The Financial Times reported, citing an unnamed source in Doha, that the charges against him involve corruption and commissions related to government contracts. The investigation focuses on his conduct as a minister and not his other positions, particularly observers believe the minister was arrested after the disclosure of money transfers from banks and charities affiliated with Qatar to terrorist groups and organizations in Syria and Iraq in the form of charitable aid.
In exchange for the massive investments of the Qatar Investment Authority in every sector of the economy, the Minister of Finance, Ali Shareef al Emadi, would have given the green light to the financing of the fundamentalist proselytizing activities of the Brotherhood through the Qatar Charity.
In 2017, Qatar was isolated from Saudi Arabia, Egypt, the Emirates, and Bahrain on charges of supporting terrorist groups such as al-Qaeda and the Muslim Brotherhood across the Middle East. The calls for jihad in Syria and Egypt launched by the spiritual leader of the Muslim Brotherhood, Yusuf Qaradawi, through the microphones of the Qatari television station Al-Jazeera are well known.
Equally well recognised is the financing activity carried out by Qatar towards numerous Islamic cultural centers and places of worship throughout Europe with the aim of hegemonizing Islam in the Old Continent according to the radical vision of the Muslim Brotherhood.

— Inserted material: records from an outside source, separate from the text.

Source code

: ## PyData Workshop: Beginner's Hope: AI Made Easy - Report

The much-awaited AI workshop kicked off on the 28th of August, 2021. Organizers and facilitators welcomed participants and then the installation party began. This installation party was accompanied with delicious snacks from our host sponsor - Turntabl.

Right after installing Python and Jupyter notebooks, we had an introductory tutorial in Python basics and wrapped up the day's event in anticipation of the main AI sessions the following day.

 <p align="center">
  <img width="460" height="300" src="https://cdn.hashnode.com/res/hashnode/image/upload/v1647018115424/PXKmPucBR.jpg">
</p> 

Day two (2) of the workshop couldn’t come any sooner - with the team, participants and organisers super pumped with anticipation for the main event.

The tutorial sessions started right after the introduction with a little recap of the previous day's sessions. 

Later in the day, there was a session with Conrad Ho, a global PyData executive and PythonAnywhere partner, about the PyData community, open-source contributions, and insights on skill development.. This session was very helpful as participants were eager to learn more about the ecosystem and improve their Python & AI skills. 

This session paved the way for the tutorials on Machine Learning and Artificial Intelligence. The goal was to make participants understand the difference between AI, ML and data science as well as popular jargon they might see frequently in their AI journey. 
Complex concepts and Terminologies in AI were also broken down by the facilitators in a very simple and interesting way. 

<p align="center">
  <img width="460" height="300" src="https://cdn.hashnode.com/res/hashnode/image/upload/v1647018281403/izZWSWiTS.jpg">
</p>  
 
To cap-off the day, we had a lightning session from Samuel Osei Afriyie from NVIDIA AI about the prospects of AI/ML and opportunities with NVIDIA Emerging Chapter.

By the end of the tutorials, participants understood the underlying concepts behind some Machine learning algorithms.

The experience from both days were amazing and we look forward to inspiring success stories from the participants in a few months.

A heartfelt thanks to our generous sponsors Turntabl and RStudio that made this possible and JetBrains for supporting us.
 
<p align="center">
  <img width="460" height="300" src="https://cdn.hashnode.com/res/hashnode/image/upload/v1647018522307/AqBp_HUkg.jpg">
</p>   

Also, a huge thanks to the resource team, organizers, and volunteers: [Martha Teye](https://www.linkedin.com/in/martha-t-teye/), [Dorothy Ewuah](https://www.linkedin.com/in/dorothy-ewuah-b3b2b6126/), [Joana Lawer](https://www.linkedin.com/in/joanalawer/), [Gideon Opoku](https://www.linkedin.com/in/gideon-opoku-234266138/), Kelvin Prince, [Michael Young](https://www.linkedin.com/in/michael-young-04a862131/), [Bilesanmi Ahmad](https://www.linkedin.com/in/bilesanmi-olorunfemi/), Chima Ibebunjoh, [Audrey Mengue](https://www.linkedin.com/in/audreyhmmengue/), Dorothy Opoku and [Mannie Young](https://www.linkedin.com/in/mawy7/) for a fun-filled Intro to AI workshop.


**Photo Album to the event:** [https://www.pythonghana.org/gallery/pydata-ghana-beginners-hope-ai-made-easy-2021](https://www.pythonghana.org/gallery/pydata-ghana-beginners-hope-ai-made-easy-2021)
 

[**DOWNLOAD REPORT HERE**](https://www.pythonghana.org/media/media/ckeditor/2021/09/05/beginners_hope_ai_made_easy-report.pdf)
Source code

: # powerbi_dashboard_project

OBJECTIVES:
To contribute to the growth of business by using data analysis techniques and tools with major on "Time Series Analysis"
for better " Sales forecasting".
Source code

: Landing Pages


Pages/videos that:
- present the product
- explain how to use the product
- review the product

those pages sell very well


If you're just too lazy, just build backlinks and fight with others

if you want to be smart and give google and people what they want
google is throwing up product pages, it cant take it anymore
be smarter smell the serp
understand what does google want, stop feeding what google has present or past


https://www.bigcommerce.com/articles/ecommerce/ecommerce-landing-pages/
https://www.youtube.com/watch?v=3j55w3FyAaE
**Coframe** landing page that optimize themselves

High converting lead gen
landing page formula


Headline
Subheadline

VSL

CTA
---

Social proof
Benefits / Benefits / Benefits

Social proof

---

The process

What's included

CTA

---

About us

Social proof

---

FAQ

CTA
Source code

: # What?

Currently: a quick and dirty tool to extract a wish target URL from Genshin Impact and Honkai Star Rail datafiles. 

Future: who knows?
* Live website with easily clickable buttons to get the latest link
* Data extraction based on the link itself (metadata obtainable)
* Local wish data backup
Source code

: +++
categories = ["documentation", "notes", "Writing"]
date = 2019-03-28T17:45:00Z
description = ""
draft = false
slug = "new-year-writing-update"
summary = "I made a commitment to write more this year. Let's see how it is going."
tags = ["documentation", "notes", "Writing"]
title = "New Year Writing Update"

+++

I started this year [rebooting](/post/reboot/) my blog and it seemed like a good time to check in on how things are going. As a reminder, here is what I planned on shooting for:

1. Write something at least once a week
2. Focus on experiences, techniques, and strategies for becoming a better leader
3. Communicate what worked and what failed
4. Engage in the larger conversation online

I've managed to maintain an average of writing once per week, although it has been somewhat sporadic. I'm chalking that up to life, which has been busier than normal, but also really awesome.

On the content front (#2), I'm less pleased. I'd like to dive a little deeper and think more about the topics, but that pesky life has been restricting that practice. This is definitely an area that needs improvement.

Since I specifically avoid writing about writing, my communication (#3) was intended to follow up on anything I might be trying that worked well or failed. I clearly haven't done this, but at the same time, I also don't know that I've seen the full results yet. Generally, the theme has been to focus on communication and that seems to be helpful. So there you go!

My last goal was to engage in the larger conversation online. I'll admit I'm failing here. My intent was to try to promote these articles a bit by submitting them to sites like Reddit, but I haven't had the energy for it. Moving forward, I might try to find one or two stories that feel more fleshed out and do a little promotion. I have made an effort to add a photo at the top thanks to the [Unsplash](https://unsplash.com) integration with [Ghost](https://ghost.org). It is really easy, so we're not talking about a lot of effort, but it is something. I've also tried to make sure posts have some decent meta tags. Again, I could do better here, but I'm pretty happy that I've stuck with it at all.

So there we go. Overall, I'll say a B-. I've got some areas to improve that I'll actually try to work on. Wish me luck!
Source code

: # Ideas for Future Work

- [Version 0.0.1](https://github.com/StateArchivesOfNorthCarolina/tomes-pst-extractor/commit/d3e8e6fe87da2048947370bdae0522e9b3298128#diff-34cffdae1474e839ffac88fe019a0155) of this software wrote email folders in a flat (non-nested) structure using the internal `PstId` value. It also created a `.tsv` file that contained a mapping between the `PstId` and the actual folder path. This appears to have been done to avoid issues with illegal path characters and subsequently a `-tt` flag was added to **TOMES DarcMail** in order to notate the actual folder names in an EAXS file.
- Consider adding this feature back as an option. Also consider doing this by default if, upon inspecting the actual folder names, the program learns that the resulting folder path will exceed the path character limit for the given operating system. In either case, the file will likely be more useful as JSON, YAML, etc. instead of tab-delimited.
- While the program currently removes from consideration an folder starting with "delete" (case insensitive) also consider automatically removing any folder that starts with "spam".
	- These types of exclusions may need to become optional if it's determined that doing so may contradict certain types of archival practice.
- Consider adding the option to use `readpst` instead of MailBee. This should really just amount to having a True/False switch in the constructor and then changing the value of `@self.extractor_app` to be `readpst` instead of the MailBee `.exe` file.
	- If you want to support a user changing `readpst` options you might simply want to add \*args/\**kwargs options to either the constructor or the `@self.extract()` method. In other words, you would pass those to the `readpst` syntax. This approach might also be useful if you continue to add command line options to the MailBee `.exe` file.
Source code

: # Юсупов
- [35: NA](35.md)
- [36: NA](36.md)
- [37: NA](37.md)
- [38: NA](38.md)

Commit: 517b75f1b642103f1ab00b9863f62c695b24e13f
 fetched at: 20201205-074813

This activity is widely documented in the document “Qatar Papers,” published by experts Christian Chesnutt and Georges Malbrounot and according to which the Qatar Charity Foundation would finance 140 projects in Europe worth over 120 million euros. More recently, Doha and its Finance minister have also been accused of supporting Hezbollah, a Shiite jihadist organization blacklisted for terrorism by the US, the European Union, and Israel.